'''

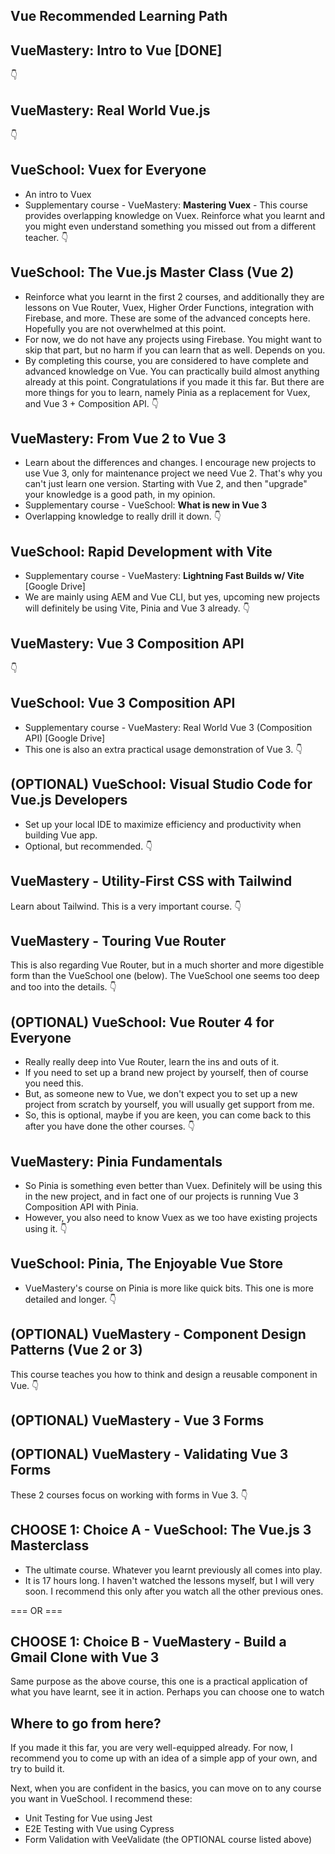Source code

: ## Vue Recommended Learning Path

## VueMastery: **Intro to Vue** [DONE]

👇

## VueMastery: **Real World Vue.js**

👇

## VueSchool: **Vuex for Everyone**

- An intro to Vuex
- Supplementary course - VueMastery: **Mastering Vuex** - This course provides overlapping knowledge on Vuex.
  Reinforce what you learnt and you might even understand something you missed out from a different teacher.
  👇

## VueSchool: **The Vue.js Master Class (Vue 2)**

- Reinforce what you learnt in the first 2 courses, and additionally they are lessons on
  Vue Router, Vuex, Higher Order Functions, integration with Firebase, and more.
  These are some of the advanced concepts here. Hopefully you are not overwhelmed at this point.
- For now, we do not have any projects using Firebase. You might want to skip that part, but no harm if you can learn that as well. Depends on you.
- By completing this course, you are considered to have complete and advanced knowledge on Vue. You can practically build almost anything already at this point. Congratulations if you made it this far. But there are more things for you to learn, namely Pinia as a replacement for Vuex, and Vue 3 + Composition API.
  👇

## VueMastery: **From Vue 2 to Vue 3**

- Learn about the differences and changes. I encourage new projects to use Vue 3, only for maintenance project we need Vue 2. That's why you can't just learn one version. Starting with Vue 2, and then "upgrade" your knowledge is a good path, in my opinion.
- Supplementary course - VueSchool: **What is new in Vue 3**
- Overlapping knowledge to really drill it down.
  👇

## VueSchool: **Rapid Development with Vite**

- Supplementary course - VueMastery: **Lightning Fast Builds w/ Vite** [Google Drive]
- We are mainly using AEM and Vue CLI, but yes, upcoming new projects will definitely be using Vite, Pinia and Vue 3 already.
  👇

## VueMastery: **Vue 3 Composition API**

👇

## VueSchool: **Vue 3 Composition API**

- Supplementary course - VueMastery: Real World Vue 3 (Composition API) [Google Drive]
- This one is also an extra practical usage demonstration of Vue 3.
  👇

## (OPTIONAL) VueSchool: **Visual Studio Code for Vue.js Developers**

- Set up your local IDE to maximize efficiency and productivity when building Vue app.
- Optional, but recommended.
  👇

## VueMastery - **Utility-First CSS with Tailwind**

Learn about Tailwind. This is a very important course.
👇

## VueMastery - **Touring Vue Router**

This is also regarding Vue Router, but in a much shorter and more digestible form than the VueSchool one (below).
The VueSchool one seems too deep and too into the details.
👇

## (OPTIONAL) VueSchool: **Vue Router 4 for Everyone**

- Really really deep into Vue Router, learn the ins and outs of it.
- If you need to set up a brand new project by yourself, then of course you need this.
- But, as someone new to Vue, we don't expect you to set up a new project from scratch by yourself, you will usually get support from me.
- So, this is optional, maybe if you are keen, you can come back to this after you have done the other courses.
  👇

## VueMastery: **Pinia Fundamentals**

- So Pinia is something even better than Vuex.
  Definitely will be using this in the new project, and in fact one of our projects is running Vue 3 Composition API with Pinia.
- However, you also need to know Vuex as we too have existing projects using it.
  👇

## VueSchool: **Pinia, The Enjoyable Vue Store**

- VueMastery's course on Pinia is more like quick bits. This one is more detailed and longer.
  👇

## (OPTIONAL) VueMastery - **Component Design Patterns (Vue 2 or 3)**

This course teaches you how to think and design a reusable component in Vue.
👇

## (OPTIONAL) VueMastery - **Vue 3 Forms**

## (OPTIONAL) VueMastery - **Validating Vue 3 Forms**

These 2 courses focus on working with forms in Vue 3.
👇

## CHOOSE 1: Choice A - VueSchool: **The Vue.js 3 Masterclass**

- The ultimate course. Whatever you learnt previously all comes into play.
- It is 17 hours long. I haven't watched the lessons myself, but I will very soon. I recommend this only after you watch all the other previous ones.

=== OR ===

## CHOOSE 1: Choice B - VueMastery - **Build a Gmail Clone with Vue 3**

Same purpose as the above course, this one is a practical application of what you have learnt, see it in action.
Perhaps you can choose one to watch

## Where to go from here?

If you made it this far, you are very well-equipped already.
For now, I recommend you to come up with an idea of a simple app of your own, and try to build it.

Next, when you are confident in the basics, you can move on to any course you want in VueSchool.
I recommend these:

- Unit Testing for Vue using Jest
- E2E Testing with Vue using Cypress
- Form Validation with VeeValidate (the OPTIONAL course listed above)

'''

● WORK ITEM: Once you find the line with "- Supplementary course - VueMastery: **Lightning" above, print it and every line after it up to and including the line with "This is also", exactly as written and nothing else.

● SOLUTION:
- Supplementary course - VueMastery: **Lightning Fast Builds w/ Vite** [Google Drive]
- We are mainly using AEM and Vue CLI, but yes, upcoming new projects will definitely be using Vite, Pinia and Vue 3 already.
  👇

## VueMastery: **Vue 3 Composition API**

👇

## VueSchool: **Vue 3 Composition API**

- Supplementary course - VueMastery: Real World Vue 3 (Composition API) [Google Drive]
- This one is also an extra practical usage demonstration of Vue 3.
  👇

## (OPTIONAL) VueSchool: **Visual Studio Code for Vue.js Developers**

- Set up your local IDE to maximize efficiency and productivity when building Vue app.
- Optional, but recommended.
  👇

## VueMastery - **Utility-First CSS with Tailwind**

Learn about Tailwind. This is a very important course.
👇

## VueMastery - **Touring Vue Router**

This is also regarding Vue Router, but in a much shorter and more digestible form than the VueSchool one (below).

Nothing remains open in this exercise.